Baxter Robot Representation Learning 3D

This project is about a paper [1] written by Rico Jonschkowski and Oliver Brock. The goal is to learn a state representation based on images and robotics priors to make a network able to give high level information to another program which will make a robot learning tasks.

In this folder the network aims to learn a 3D representation of the robot hand position.

DATA:

Place your data (from GDrive folder) in the main folder. The data folder should be named "simpleData3D". If you use the 'colorful' dataset, beware that it will take 24GB of RAM.

MODEL:

The function "save_model" in script.lua saves models for each test. The tests done are defined in the list "Tests_Todo". Each test trains the model with a particular combination of priors (the best one used now is the one with all the priors). Once you have saved a trained model, load_model.lua loads it using the variable "name"

WORKFLOW PROCESS:

script.lua creates and optimize a model, saves it to a .t7 file and writes in LAST_MODEL_FILE ='lastModel.txt' the name and path of the model saved
imagesAndRepr.lua looks for the last model used (in LAST_MODEL_FILE), loads the model, calculate the representations for all images in DATA_FOLDER, and creates a saveImagesAndRepr.txt file (that contains a line per image path and its corresponding representations).
generateNNImages.py looks for the corresponding saveImagesAndRepr.txt and applies K Nearest Neigbors for visual evaluation purposes, i.e., to assess the quality of the state representations learnt.
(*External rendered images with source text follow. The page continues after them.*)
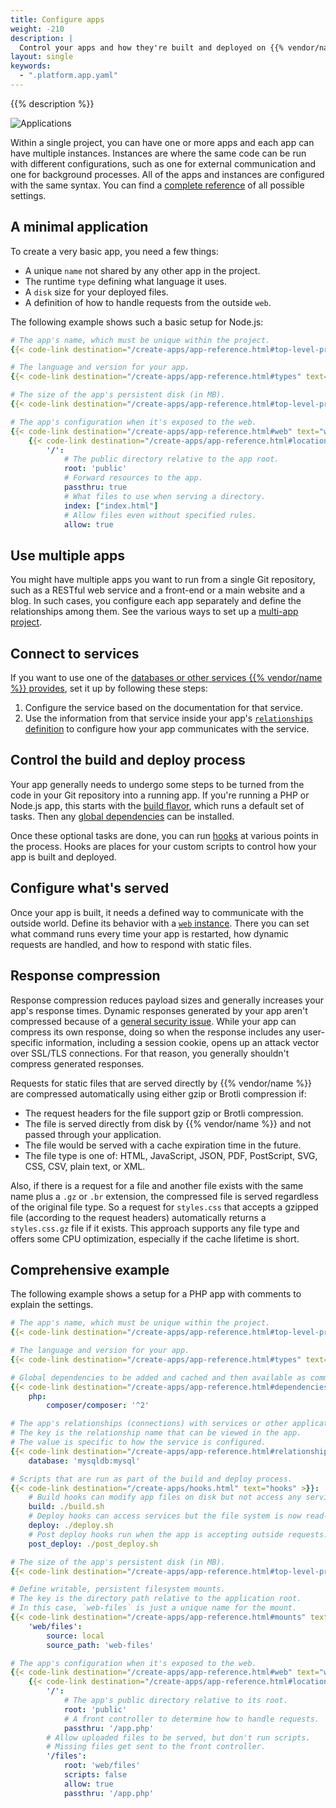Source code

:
 ```yaml
---
title: Configure apps
weight: -210
description: |
  Control your apps and how they're built and deployed on {{% vendor/name %}} with YAML configuration.
layout: single
keywords:
  - ".platform.app.yaml"
---
```


{{% description %}}

![Applications](/images/config-diagrams/applications.png "0.50")

Within a single project, you can have one or more apps and each app can have multiple instances.
Instances are where the same code can be run with different configurations,
such as one for external communication and one for background processes.
All of the apps and instances are configured with the same syntax.
You can find a [complete reference](./app-reference.md) of all possible settings.

## A minimal application

To create a very basic app, you need a few things:

* A unique `name` not shared by any other app in the project.
* The runtime `type` defining what language it uses.
* A `disk` size for your deployed files.
* A definition of how to handle requests from the outside `web`.

The following example shows such a basic setup for Node.js:

```yaml {configFile="app"}
# The app's name, which must be unique within the project.
{{< code-link destination="/create-apps/app-reference.html#top-level-properties" text="name" >}}: 'app'

# The language and version for your app.
{{< code-link destination="/create-apps/app-reference.html#types" text="type" >}}: 'nodejs:16'

# The size of the app's persistent disk (in MB).
{{< code-link destination="/create-apps/app-reference.html#top-level-properties" text="disk" >}}: 2048

# The app's configuration when it's exposed to the web.
{{< code-link destination="/create-apps/app-reference.html#web" text="web" >}}:
    {{< code-link destination="/create-apps/app-reference.html#locations" text="locations" >}}:
        '/':
            # The public directory relative to the app root.
            root: 'public'
            # Forward resources to the app.
            passthru: true
            # What files to use when serving a directory.
            index: ["index.html"]
            # Allow files even without specified rules.
            allow: true
```

## Use multiple apps

You might have multiple apps you want to run from a single Git repository,
such as a RESTful web service and a front-end or a main website and a blog.
In such cases, you configure each app separately and define the relationships among them.
See the various ways to set up a [multi-app project](./multi-app/_index.md).

## Connect to services

If you want to use one of the [databases or other services {{% vendor/name %}} provides](../add-services/_index.md),
set it up by following these steps:

1. Configure the service based on the documentation for that service.
1. Use the information from that service inside your app's [`relationships` definition](./app-reference.md#relationships)
   to configure how your app communicates with the service.

## Control the build and deploy process

Your app generally needs to undergo some steps to be turned from the code in your Git repository into a running app.
If you're running a PHP or Node.js app, this starts with the [build flavor](./app-reference.md#build),
which runs a default set of tasks.
Then any [global dependencies](./app-reference.md#dependencies) can be installed.

Once these optional tasks are done, you can run [hooks](./hooks/_index.md) at various points in the process.
Hooks are places for your custom scripts to control how your app is built and deployed.

## Configure what's served

Once your app is built, it needs a defined way to communicate with the outside world.
Define its behavior with a [`web` instance](./app-reference.md#web).
There you can set what command runs every time your app is restarted,
how dynamic requests are handled, and how to respond with static files.

## Response compression

Response compression reduces payload sizes and generally increases your app's response times.
Dynamic responses generated by your app aren't compressed because of a [general security issue](https://en.wikipedia.org/wiki/BREACH).
While your app can compress its own response,
doing so when the response includes any user-specific information, including a session cookie,
opens up an attack vector over SSL/TLS connections.
For that reason, you generally shouldn't compress generated responses.

Requests for static files that are served directly by {{% vendor/name %}} are compressed automatically
using either gzip or Brotli compression if:

* The request headers for the file support gzip or Brotli compression.
* The file is served directly from disk by {{% vendor/name %}} and not passed through your application.
* The file would be served with a cache expiration time in the future.
* The file type is one of: HTML, JavaScript, JSON, PDF, PostScript, SVG, CSS, CSV, plain text, or XML.

Also, if there is a request for a file and another file exists with the same name plus a `.gz` or `.br` extension,
the compressed file is served regardless of the original file type.
So a request for `styles.css` that accepts a gzipped file (according to the request headers)
automatically returns a `styles.css.gz` file if it exists.
This approach supports any file type and offers some CPU optimization, especially if the cache lifetime is short.

## Comprehensive example

The following example shows a setup for a PHP app with comments to explain the settings.

```yaml {configFile="app"}
# The app's name, which must be unique within the project.
{{< code-link destination="/create-apps/app-reference.html#top-level-properties" text="name" >}}: 'app'

# The language and version for your app.
{{< code-link destination="/create-apps/app-reference.html#types" text="type" >}}: 'php:8.1'

# Global dependencies to be added and cached and then available as commands.
{{< code-link destination="/create-apps/app-reference.html#dependencies" text="dependencies" >}}:
    php:
        composer/composer: '^2'

# The app's relationships (connections) with services or other applications.
# The key is the relationship name that can be viewed in the app.
# The value is specific to how the service is configured.
{{< code-link destination="/create-apps/app-reference.html#relationships" text="relationships" >}}:
    database: 'mysqldb:mysql'

# Scripts that are run as part of the build and deploy process.
{{< code-link destination="/create-apps/hooks.html" text="hooks" >}}:
    # Build hooks can modify app files on disk but not access any services like databases.
    build: ./build.sh
    # Deploy hooks can access services but the file system is now read-only.
    deploy: ./deploy.sh
    # Post deploy hooks run when the app is accepting outside requests.
    post_deploy: ./post_deploy.sh

# The size of the app's persistent disk (in MB).
{{< code-link destination="/create-apps/app-reference.html#top-level-properties" text="disk" >}}: 2048

# Define writable, persistent filesystem mounts.
# The key is the directory path relative to the application root.
# In this case, `web-files` is just a unique name for the mount.
{{< code-link destination="/create-apps/app-reference.html#mounts" text="mounts" >}}:
    'web/files':
        source: local
        source_path: 'web-files'

# The app's configuration when it's exposed to the web.
{{< code-link destination="/create-apps/app-reference.html#web" text="web" >}}:
    {{< code-link destination="/create-apps/app-reference.html#locations" text="locations" >}}:
        '/':
            # The app's public directory relative to its root.
            root: 'public'
            # A front controller to determine how to handle requests.
            passthru: '/app.php'
        # Allow uploaded files to be served, but don't run scripts.
        # Missing files get sent to the front controller.
        '/files':
            root: 'web/files'
            scripts: false
            allow: true
            passthru: '/app.php'
```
Run python generateNN.py 50 to generate only 50 instead of all images.

Note: This repo is an extension of https://github.com/Mathieu-Seurin/baxter_representation_learning_1D to the 3D case: unsupervised learning of states for 3D representation learning

RUNNING: script.lua or the shell pipeline scripts:

# CONFIG OPTIONS:
# -use_cuda
# -use_continuous
# -params.sigma  is CONTINUOUS_ACTION_SIGMA
# -params.mcd is MAX_COS_DIST_AMONG_ACTIONS_THRESHOLD
# -data_folder options: DATA_FOLDER (Dataset to use):
#          staticButtonSimplest, mobileRobot, simpleData3D, pushingButton3DAugmented, babbling')

Example:

th script.lua -use_continuous -data_folder staticButtonSimplest

IMPORTANT: -If you want to run grid search, ssh or batch processing pipelines such as learn_predict_plotStates.sh, make SKIP_RENDERING = true in Utils.py for the KNN images and plots to be saved properly and later copy them with scp for visualization, e.g. using [2]. -First, set your current configuration in hyperparams.lua and const.lua and run the train_predict_plotStates pipeline which saves the last model for which representations have been learned).

RUNNING: plotStates.py

To get a glimpse of how the ground truth states look like, run plotStates.py and set there the constant: plotGroundTruthStates = True either a) provide the saved model name as argument or b) if running plotStates.py without arguments, make sure you have trained a model (saved in lastModel.txt) and run imagesAndReprToTxt.lua previously (i.e. make sure you are running the train_predict_plotStates pipeline which saves the last model for which representations have been learned)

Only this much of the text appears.